*Exercise brief:* For every line in the data below that contains "shared", copy the line.

*Provided material:*
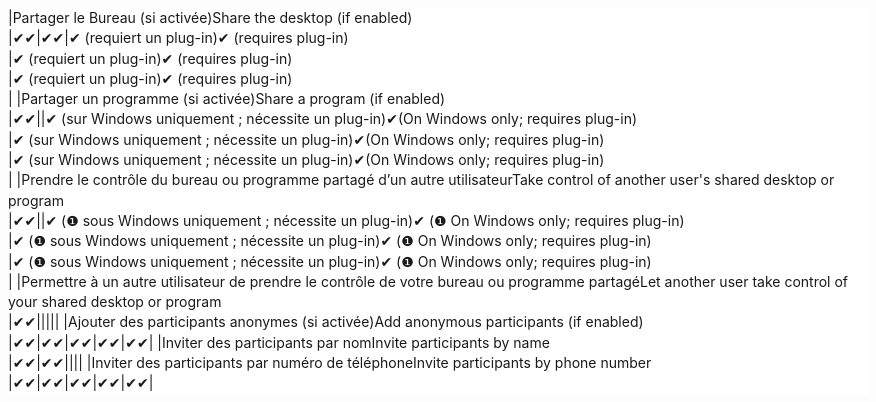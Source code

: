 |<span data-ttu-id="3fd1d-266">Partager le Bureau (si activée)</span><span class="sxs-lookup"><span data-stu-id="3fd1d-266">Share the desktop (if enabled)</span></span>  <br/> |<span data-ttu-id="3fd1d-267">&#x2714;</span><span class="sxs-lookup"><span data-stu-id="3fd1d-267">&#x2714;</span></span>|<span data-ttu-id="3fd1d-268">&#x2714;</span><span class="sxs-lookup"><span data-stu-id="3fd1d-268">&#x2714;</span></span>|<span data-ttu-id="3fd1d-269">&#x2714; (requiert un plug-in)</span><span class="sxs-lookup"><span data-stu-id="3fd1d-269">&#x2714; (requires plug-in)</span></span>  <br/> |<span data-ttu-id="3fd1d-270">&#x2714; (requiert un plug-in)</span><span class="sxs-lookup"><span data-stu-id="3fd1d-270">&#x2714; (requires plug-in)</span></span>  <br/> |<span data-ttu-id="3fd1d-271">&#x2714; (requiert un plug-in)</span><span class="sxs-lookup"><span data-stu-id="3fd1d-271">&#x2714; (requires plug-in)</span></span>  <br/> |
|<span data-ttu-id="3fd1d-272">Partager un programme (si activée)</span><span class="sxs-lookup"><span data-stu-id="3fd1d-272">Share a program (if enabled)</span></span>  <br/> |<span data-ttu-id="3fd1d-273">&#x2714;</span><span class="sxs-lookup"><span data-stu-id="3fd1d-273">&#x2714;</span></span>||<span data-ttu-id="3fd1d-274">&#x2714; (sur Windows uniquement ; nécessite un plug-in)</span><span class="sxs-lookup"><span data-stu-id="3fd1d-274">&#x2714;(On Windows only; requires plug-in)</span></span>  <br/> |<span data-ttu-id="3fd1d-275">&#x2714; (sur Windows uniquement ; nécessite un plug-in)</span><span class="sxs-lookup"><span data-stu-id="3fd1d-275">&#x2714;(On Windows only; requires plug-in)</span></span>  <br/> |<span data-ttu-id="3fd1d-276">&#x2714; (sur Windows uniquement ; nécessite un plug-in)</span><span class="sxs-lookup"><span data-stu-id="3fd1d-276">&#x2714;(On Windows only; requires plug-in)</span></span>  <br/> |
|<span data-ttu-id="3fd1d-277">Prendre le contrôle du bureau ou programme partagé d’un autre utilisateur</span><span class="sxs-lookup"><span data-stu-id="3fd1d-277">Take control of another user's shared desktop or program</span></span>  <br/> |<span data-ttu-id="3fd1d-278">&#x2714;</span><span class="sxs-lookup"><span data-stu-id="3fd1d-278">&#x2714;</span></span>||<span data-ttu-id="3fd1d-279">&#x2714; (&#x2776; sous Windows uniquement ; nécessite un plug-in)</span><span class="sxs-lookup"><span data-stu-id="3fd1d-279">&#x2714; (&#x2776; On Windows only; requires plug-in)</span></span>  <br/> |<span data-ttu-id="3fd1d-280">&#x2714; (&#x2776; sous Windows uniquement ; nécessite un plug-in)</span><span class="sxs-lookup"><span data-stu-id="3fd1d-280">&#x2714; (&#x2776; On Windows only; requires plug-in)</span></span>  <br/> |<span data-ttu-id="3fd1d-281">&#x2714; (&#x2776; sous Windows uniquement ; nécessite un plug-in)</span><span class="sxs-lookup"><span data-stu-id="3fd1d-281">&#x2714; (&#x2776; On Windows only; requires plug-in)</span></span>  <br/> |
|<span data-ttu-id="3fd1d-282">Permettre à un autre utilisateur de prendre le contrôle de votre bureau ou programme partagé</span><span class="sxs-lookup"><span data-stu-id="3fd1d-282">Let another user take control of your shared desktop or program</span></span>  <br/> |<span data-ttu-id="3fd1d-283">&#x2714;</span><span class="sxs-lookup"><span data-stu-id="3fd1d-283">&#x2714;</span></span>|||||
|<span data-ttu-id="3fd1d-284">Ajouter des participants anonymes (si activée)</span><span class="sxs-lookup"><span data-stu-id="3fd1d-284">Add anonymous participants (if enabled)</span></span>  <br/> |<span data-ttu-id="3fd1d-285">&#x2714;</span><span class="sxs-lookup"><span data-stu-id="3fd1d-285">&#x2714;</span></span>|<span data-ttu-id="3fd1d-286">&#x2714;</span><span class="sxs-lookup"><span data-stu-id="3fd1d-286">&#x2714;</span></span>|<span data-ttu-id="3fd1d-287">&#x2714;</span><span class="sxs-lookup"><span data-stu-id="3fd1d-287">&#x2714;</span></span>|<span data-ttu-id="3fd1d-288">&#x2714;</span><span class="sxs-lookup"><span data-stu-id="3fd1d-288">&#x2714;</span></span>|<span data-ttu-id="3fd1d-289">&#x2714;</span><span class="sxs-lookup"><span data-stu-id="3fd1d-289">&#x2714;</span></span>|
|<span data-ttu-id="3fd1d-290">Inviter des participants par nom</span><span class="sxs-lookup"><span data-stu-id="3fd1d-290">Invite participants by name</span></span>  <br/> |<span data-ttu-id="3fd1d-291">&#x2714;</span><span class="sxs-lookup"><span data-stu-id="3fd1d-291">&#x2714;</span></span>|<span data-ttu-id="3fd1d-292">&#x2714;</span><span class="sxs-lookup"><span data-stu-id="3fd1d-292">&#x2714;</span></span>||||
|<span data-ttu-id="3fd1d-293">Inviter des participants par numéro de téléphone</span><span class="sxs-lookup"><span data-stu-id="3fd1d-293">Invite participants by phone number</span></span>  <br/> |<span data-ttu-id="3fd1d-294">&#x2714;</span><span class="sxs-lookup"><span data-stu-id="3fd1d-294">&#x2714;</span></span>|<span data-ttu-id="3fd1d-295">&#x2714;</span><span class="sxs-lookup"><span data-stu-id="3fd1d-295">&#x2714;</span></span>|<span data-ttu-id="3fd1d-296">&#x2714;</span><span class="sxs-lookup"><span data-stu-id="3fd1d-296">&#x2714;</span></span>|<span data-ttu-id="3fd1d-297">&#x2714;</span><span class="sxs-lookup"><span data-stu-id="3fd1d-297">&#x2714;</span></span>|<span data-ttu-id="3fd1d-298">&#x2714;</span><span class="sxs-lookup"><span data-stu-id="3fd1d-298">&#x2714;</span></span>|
* * *
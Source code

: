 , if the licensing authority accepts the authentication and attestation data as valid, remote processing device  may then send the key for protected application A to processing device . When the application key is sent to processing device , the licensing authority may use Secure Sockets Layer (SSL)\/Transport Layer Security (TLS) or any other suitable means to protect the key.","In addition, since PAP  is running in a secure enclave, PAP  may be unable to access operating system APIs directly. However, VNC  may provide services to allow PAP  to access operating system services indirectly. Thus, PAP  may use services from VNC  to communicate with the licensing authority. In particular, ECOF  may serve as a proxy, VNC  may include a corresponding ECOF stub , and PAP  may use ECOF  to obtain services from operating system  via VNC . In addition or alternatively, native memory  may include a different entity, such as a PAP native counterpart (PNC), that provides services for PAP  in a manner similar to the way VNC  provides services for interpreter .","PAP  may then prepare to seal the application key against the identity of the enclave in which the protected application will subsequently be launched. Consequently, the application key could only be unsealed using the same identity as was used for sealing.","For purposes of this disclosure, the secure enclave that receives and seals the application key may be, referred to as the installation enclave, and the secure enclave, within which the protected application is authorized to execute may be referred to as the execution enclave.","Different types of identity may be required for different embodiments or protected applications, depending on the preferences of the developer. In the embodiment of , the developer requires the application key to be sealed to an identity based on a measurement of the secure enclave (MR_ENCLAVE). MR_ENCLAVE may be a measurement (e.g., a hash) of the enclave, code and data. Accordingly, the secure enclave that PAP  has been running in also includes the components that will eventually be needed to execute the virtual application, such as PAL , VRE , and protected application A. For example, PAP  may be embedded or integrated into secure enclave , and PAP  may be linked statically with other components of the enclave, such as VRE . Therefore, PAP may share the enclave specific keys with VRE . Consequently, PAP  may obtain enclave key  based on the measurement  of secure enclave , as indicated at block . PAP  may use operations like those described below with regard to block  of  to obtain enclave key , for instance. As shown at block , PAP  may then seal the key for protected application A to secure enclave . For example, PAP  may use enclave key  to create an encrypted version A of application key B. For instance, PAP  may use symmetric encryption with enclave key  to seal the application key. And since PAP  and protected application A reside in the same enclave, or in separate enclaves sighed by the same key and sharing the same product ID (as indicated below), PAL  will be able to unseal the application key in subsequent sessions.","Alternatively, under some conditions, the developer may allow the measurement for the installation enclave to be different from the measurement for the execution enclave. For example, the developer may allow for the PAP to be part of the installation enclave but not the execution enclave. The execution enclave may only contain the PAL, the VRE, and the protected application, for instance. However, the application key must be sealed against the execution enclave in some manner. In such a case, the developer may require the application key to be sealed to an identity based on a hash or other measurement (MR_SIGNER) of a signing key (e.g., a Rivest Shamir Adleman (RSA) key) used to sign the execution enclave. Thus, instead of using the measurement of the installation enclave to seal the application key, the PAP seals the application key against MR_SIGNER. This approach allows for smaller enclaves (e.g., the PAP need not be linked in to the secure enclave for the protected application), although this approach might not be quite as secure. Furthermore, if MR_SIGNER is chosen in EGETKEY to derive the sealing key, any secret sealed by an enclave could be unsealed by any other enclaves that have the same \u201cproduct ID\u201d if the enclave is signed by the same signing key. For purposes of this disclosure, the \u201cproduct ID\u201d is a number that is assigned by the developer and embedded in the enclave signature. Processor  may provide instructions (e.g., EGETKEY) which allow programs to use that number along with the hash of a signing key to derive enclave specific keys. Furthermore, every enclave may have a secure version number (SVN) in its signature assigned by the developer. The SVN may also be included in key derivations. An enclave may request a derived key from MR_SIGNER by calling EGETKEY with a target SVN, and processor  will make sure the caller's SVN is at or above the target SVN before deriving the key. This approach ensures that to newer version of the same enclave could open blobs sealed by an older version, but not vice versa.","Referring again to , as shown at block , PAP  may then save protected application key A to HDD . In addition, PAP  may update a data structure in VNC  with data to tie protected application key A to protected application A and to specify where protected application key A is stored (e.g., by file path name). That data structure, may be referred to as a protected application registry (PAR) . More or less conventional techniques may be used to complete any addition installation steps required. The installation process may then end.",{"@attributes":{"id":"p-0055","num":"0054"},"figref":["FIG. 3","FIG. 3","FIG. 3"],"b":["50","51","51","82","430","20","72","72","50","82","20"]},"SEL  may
--
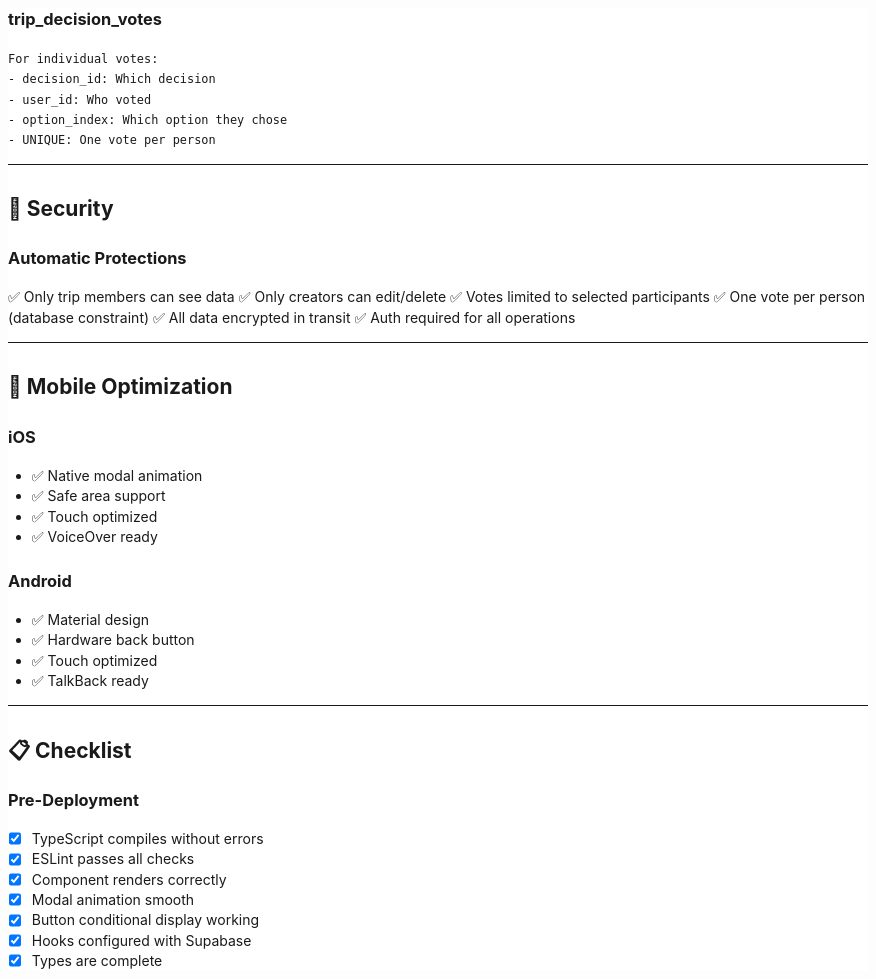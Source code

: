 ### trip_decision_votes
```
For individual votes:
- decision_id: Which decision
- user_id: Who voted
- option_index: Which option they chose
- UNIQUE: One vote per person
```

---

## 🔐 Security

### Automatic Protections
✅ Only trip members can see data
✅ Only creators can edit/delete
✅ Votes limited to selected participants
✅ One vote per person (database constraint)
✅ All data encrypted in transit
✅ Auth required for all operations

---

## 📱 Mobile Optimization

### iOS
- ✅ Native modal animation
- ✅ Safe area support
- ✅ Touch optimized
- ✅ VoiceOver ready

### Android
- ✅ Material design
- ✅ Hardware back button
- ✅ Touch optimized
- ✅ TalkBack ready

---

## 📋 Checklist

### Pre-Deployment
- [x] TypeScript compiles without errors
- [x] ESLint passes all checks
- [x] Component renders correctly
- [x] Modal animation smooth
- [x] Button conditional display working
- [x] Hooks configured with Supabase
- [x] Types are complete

*Output of the task:*
|<span data-ttu-id="3fd1d-277">Prendre le contrôle du bureau ou programme partagé d’un autre utilisateur</span><span class="sxs-lookup"><span data-stu-id="3fd1d-277">Take control of another user's shared desktop or program</span></span>  <br/> |<span data-ttu-id="3fd1d-278">&#x2714;</span><span class="sxs-lookup"><span data-stu-id="3fd1d-278">&#x2714;</span></span>||<span data-ttu-id="3fd1d-279">&#x2714; (&#x2776; sous Windows uniquement ; nécessite un plug-in)</span><span class="sxs-lookup"><span data-stu-id="3fd1d-279">&#x2714; (&#x2776; On Windows only; requires plug-in)</span></span>  <br/> |<span data-ttu-id="3fd1d-280">&#x2714; (&#x2776; sous Windows uniquement ; nécessite un plug-in)</span><span class="sxs-lookup"><span data-stu-id="3fd1d-280">&#x2714; (&#x2776; On Windows only; requires plug-in)</span></span>  <br/> |<span data-ttu-id="3fd1d-281">&#x2714; (&#x2776; sous Windows uniquement ; nécessite un plug-in)</span><span class="sxs-lookup"><span data-stu-id="3fd1d-281">&#x2714; (&#x2776; On Windows only; requires plug-in)</span></span>  <br/> |
|<span data-ttu-id="3fd1d-282">Permettre à un autre utilisateur de prendre le contrôle de votre bureau ou programme partagé</span><span class="sxs-lookup"><span data-stu-id="3fd1d-282">Let another user take control of your shared desktop or program</span></span>  <br/> |<span data-ttu-id="3fd1d-283">&#x2714;</span><span class="sxs-lookup"><span data-stu-id="3fd1d-283">&#x2714;</span></span>|||||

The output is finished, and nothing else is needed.